To do: The reply should consist of the entire listing, word for word.

Extracted records:
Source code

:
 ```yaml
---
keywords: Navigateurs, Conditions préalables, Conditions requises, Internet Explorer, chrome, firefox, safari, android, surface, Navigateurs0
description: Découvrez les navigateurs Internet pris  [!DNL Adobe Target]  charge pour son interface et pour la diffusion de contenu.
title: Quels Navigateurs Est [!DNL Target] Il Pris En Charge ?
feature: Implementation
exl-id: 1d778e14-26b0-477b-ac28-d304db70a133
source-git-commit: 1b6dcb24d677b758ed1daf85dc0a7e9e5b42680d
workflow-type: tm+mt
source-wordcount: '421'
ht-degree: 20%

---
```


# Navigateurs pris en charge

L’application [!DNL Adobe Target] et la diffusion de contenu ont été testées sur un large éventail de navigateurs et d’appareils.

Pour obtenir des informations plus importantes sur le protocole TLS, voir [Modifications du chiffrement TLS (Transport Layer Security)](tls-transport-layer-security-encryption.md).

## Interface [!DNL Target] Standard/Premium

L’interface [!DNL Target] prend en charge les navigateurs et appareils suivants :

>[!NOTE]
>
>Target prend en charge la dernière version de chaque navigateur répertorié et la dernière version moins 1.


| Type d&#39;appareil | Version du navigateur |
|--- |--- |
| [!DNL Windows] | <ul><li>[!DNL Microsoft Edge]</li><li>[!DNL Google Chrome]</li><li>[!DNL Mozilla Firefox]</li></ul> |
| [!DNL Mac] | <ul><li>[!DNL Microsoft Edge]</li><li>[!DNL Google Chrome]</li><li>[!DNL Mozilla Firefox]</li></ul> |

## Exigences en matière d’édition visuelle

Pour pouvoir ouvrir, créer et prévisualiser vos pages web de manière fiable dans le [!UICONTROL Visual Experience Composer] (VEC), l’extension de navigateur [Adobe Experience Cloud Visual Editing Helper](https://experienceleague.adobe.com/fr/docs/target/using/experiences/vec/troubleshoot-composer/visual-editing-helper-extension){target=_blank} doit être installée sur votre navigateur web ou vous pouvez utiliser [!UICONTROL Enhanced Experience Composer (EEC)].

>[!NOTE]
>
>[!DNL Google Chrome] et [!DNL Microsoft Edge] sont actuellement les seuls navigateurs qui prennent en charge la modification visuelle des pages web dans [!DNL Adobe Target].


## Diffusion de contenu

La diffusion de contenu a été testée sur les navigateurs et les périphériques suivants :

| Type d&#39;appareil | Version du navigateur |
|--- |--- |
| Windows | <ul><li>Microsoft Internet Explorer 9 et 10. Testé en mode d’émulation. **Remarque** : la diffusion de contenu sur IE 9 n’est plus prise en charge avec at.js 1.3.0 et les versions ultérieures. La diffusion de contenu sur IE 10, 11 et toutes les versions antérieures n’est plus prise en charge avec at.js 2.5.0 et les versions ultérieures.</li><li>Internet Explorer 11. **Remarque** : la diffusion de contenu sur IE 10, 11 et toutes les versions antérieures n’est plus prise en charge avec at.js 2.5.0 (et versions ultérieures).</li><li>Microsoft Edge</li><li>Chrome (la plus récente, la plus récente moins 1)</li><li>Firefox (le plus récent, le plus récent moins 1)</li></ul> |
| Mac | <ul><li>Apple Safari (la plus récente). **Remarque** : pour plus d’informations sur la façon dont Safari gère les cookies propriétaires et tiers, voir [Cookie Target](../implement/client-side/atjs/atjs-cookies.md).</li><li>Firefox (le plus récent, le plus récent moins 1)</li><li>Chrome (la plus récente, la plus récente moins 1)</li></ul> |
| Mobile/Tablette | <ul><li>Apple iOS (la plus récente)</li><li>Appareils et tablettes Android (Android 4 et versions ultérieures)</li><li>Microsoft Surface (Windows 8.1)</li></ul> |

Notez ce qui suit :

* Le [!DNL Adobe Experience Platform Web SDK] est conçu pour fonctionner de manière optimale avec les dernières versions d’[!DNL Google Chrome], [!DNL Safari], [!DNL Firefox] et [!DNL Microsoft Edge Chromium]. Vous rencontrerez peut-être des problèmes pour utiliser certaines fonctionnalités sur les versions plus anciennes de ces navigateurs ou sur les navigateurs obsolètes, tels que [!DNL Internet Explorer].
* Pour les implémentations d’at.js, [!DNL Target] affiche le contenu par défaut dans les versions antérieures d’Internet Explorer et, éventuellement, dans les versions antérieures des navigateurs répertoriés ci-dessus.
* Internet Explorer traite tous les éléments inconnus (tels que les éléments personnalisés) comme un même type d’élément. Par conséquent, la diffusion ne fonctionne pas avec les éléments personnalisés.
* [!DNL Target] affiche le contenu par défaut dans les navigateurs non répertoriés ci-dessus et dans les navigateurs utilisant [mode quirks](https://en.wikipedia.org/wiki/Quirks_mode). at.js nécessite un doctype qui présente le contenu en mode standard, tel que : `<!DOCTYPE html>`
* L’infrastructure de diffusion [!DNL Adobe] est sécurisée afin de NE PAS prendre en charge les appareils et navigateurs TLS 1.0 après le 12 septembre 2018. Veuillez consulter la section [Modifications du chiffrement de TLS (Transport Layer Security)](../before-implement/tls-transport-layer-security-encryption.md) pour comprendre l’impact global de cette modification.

Answer box:
Source code

:
 ```yaml
---
keywords: Navigateurs, Conditions préalables, Conditions requises, Internet Explorer, chrome, firefox, safari, android, surface, Navigateurs0
description: Découvrez les navigateurs Internet pris  [!DNL Adobe Target]  charge pour son interface et pour la diffusion de contenu.
title: Quels Navigateurs Est [!DNL Target] Il Pris En Charge ?
feature: Implementation
exl-id: 1d778e14-26b0-477b-ac28-d304db70a133
source-git-commit: 1b6dcb24d677b758ed1daf85dc0a7e9e5b42680d
workflow-type: tm+mt
source-wordcount: '421'
ht-degree: 20%

---
```


# Navigateurs pris en charge

L’application [!DNL Adobe Target] et la diffusion de contenu ont été testées sur un large éventail de navigateurs et d’appareils.

Pour obtenir des informations plus importantes sur le protocole TLS, voir [Modifications du chiffrement TLS (Transport Layer Security)](tls-transport-layer-security-encryption.md).

## Interface [!DNL Target] Standard/Premium

L’interface [!DNL Target] prend en charge les navigateurs et appareils suivants :

>[!NOTE]
>
>Target prend en charge la dernière version de chaque navigateur répertorié et la dernière version moins 1.


| Type d&#39;appareil | Version du navigateur |
|--- |--- |
| [!DNL Windows] | <ul><li>[!DNL Microsoft Edge]</li><li>[!DNL Google Chrome]</li><li>[!DNL Mozilla Firefox]</li></ul> |
| [!DNL Mac] | <ul><li>[!DNL Microsoft Edge]</li><li>[!DNL Google Chrome]</li><li>[!DNL Mozilla Firefox]</li></ul> |

## Exigences en matière d’édition visuelle

Pour pouvoir ouvrir, créer et prévisualiser vos pages web de manière fiable dans le [!UICONTROL Visual Experience Composer] (VEC), l’extension de navigateur [Adobe Experience Cloud Visual Editing Helper](https://experienceleague.adobe.com/fr/docs/target/using/experiences/vec/troubleshoot-composer/visual-editing-helper-extension){target=_blank} doit être installée sur votre navigateur web ou vous pouvez utiliser [!UICONTROL Enhanced Experience Composer (EEC)].

>[!NOTE]
>
>[!DNL Google Chrome] et [!DNL Microsoft Edge] sont actuellement les seuls navigateurs qui prennent en charge la modification visuelle des pages web dans [!DNL Adobe Target].


## Diffusion de contenu

La diffusion de contenu a été testée sur les navigateurs et les périphériques suivants :

| Type d&#39;appareil | Version du navigateur |
|--- |--- |
| Windows | <ul><li>Microsoft Internet Explorer 9 et 10. Testé en mode d’émulation. **Remarque** : la diffusion de contenu sur IE 9 n’est plus prise en charge avec at.js 1.3.0 et les versions ultérieures. La diffusion de contenu sur IE 10, 11 et toutes les versions antérieures n’est plus prise en charge avec at.js 2.5.0 et les versions ultérieures.</li><li>Internet Explorer 11. **Remarque** : la diffusion de contenu sur IE 10, 11 et toutes les versions antérieures n’est plus prise en charge avec at.js 2.5.0 (et versions ultérieures).</li><li>Microsoft Edge</li><li>Chrome (la plus récente, la plus récente moins 1)</li><li>Firefox (le plus récent, le plus récent moins 1)</li></ul> |
| Mac | <ul><li>Apple Safari (la plus récente). **Remarque** : pour plus d’informations sur la façon dont Safari gère les cookies propriétaires et tiers, voir [Cookie Target](../implement/client-side/atjs/atjs-cookies.md).</li><li>Firefox (le plus récent, le plus récent moins 1)</li><li>Chrome (la plus récente, la plus récente moins 1)</li></ul> |
| Mobile/Tablette | <ul><li>Apple iOS (la plus récente)</li><li>Appareils et tablettes Android (Android 4 et versions ultérieures)</li><li>Microsoft Surface (Windows 8.1)</li></ul> |

Notez ce qui suit :

* Le [!DNL Adobe Experience Platform Web SDK] est conçu pour fonctionner de manière optimale avec les dernières versions d’[!DNL Google Chrome], [!DNL Safari], [!DNL Firefox] et [!DNL Microsoft Edge Chromium]. Vous rencontrerez peut-être des problèmes pour utiliser certaines fonctionnalités sur les versions plus anciennes de ces navigateurs ou sur les navigateurs obsolètes, tels que [!DNL Internet Explorer].
* Pour les implémentations d’at.js, [!DNL Target] affiche le contenu par défaut dans les versions antérieures d’Internet Explorer et, éventuellement, dans les versions antérieures des navigateurs répertoriés ci-dessus.
* Internet Explorer traite tous les éléments inconnus (tels que les éléments personnalisés) comme un même type d’élément. Par conséquent, la diffusion ne fonctionne pas avec les éléments personnalisés.
* [!DNL Target] affiche le contenu par défaut dans les navigateurs non répertoriés ci-dessus et dans les navigateurs utilisant [mode quirks](https://en.wikipedia.org/wiki/Quirks_mode). at.js nécessite un doctype qui présente le contenu en mode standard, tel que : `<!DOCTYPE html>`
* L’infrastructure de diffusion [!DNL Adobe] est sécurisée afin de NE PAS prendre en charge les appareils et navigateurs TLS 1.0 après le 12 septembre 2018. Veuillez consulter la section [Modifications du chiffrement de TLS (Transport Layer Security)](../before-implement/tls-transport-layer-security-encryption.md) pour comprendre l’impact global de cette modification.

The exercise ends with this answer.